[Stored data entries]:
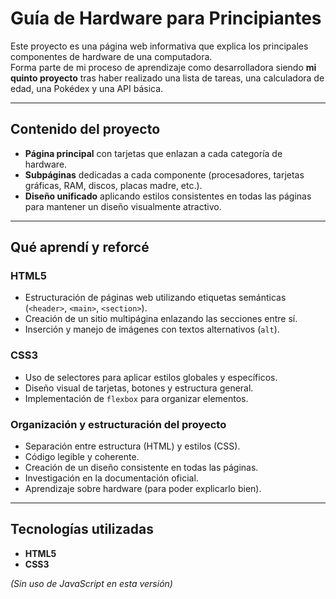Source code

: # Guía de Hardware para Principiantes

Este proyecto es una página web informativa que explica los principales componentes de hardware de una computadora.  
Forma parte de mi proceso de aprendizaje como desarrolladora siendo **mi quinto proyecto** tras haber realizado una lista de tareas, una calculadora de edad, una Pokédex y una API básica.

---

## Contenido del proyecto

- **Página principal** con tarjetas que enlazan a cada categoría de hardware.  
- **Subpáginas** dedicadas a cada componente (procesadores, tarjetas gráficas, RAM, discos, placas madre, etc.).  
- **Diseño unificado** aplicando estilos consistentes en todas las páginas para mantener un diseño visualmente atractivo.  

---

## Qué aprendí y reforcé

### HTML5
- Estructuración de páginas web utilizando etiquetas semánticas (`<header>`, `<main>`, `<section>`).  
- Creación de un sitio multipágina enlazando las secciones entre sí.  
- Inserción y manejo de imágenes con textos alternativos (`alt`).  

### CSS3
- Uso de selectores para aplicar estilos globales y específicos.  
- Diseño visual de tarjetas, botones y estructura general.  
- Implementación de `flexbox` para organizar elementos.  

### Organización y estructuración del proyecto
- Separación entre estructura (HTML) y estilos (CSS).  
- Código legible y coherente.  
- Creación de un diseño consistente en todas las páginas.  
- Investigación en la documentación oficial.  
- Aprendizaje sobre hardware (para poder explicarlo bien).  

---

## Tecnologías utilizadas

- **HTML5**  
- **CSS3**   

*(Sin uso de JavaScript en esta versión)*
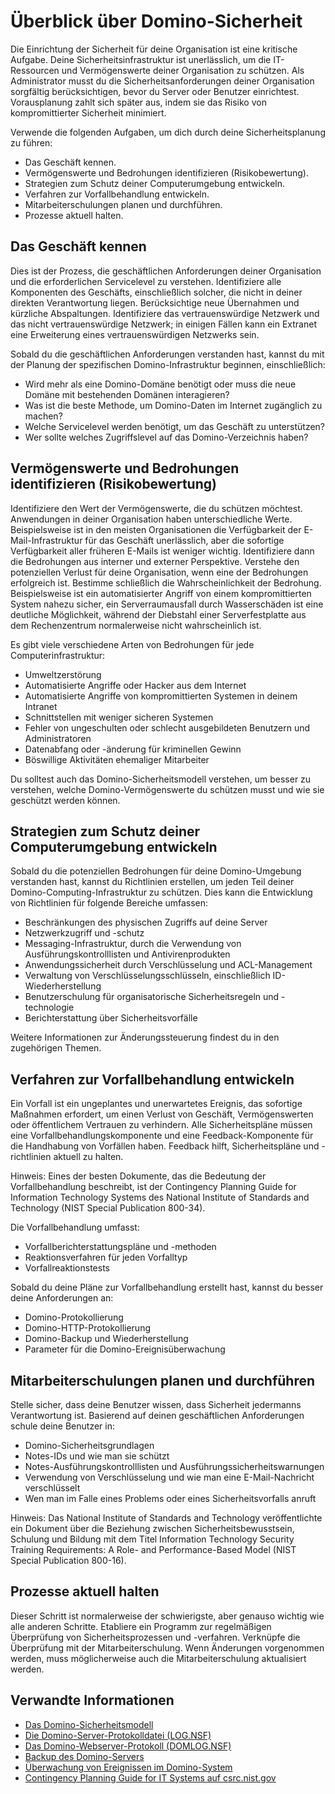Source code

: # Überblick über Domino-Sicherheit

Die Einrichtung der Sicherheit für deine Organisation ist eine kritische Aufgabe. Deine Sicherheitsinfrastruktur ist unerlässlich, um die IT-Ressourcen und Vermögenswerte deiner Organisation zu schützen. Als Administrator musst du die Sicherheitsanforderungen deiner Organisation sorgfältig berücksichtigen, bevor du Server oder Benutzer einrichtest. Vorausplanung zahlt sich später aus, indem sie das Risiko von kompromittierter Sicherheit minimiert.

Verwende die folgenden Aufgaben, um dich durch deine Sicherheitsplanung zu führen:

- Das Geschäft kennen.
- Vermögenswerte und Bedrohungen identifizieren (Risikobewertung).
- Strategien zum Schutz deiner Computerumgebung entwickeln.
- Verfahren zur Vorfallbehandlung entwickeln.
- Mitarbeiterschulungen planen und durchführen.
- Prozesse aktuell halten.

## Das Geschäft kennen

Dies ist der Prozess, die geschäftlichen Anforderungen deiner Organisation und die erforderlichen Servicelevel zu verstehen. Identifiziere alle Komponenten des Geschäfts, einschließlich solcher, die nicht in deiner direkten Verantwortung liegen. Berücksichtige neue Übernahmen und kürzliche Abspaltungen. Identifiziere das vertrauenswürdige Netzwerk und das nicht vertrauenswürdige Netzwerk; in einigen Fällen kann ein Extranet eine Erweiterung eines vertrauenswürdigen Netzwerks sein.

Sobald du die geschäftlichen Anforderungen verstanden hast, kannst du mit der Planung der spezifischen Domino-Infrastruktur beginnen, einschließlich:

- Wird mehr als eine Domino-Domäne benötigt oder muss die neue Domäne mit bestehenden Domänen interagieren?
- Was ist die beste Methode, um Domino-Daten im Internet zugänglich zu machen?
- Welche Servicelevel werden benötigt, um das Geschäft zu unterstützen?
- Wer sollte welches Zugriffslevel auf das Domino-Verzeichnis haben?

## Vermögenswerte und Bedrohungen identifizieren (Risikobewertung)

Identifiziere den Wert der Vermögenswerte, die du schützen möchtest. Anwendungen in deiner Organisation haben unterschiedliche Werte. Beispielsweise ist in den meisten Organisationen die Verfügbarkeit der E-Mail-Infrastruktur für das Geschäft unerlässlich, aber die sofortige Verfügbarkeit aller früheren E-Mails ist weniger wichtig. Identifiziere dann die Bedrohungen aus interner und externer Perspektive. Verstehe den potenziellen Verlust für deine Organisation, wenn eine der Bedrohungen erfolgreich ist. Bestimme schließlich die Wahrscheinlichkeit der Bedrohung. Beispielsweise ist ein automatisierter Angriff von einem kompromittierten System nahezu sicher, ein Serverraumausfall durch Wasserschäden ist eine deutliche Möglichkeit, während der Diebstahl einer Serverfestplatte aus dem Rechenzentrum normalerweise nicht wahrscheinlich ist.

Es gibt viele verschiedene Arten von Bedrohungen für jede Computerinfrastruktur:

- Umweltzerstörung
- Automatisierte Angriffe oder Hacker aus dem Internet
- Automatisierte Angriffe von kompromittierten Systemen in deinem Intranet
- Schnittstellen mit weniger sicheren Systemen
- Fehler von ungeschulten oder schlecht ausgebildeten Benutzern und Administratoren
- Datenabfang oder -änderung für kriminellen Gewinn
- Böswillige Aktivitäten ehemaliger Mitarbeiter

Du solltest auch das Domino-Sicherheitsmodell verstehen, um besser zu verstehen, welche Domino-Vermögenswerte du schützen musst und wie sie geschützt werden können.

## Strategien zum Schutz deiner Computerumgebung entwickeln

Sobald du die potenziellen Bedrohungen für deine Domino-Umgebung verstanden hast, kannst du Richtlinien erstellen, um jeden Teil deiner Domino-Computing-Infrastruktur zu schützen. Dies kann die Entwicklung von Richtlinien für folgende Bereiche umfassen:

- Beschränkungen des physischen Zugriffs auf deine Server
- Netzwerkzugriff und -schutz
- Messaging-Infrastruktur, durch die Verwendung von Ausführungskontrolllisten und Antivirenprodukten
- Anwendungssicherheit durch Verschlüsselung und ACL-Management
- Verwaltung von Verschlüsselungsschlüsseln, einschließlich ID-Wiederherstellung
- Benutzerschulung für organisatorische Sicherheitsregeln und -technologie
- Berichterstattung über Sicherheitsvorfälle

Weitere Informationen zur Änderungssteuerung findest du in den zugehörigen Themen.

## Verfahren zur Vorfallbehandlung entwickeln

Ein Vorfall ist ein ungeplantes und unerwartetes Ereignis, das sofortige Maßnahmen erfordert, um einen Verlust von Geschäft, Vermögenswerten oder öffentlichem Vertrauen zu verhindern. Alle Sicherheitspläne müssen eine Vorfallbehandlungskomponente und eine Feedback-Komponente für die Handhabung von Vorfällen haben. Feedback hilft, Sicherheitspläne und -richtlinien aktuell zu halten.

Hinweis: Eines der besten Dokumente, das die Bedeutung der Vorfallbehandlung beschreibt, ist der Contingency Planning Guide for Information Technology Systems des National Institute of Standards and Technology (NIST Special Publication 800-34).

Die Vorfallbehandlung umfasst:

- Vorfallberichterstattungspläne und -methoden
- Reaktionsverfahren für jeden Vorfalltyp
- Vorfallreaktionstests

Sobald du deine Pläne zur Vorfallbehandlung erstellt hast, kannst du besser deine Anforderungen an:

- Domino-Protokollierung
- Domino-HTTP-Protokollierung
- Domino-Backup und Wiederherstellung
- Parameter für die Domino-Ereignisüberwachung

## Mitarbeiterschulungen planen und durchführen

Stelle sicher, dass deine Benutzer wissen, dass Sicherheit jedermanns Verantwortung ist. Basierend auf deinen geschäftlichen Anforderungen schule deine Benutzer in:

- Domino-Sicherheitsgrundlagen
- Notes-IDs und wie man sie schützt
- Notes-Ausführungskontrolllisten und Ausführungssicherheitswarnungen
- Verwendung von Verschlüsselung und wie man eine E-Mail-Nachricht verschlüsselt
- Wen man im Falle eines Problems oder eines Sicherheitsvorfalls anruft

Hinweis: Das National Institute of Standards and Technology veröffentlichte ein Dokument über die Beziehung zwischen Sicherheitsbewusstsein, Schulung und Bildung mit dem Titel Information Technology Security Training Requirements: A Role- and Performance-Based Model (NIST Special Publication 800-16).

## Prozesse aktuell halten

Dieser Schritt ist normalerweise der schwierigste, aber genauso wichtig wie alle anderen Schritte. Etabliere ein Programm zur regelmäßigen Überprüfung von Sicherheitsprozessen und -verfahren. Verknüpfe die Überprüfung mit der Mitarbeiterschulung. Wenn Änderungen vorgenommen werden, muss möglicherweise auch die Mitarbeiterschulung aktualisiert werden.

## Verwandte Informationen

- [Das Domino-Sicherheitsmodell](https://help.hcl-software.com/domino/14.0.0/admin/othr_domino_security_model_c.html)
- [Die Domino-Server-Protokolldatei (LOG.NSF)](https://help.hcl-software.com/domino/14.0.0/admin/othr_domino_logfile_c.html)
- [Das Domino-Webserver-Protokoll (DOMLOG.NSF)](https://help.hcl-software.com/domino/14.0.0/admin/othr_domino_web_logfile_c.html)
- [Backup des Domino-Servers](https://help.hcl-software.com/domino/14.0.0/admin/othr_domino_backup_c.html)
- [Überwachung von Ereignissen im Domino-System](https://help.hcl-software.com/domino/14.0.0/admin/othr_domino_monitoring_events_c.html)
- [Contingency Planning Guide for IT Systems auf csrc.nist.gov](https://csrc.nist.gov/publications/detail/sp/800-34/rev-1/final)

[TASK]: Search each line of the data above for "estilos", and copy the lines where it occurs.

[TASK RESPONSE]:
- **Diseño unificado** aplicando estilos consistentes en todas las páginas para mantener un diseño visualmente atractivo.  
- Uso de selectores para aplicar estilos globales y específicos.  
- Separación entre estructura (HTML) y estilos (CSS).  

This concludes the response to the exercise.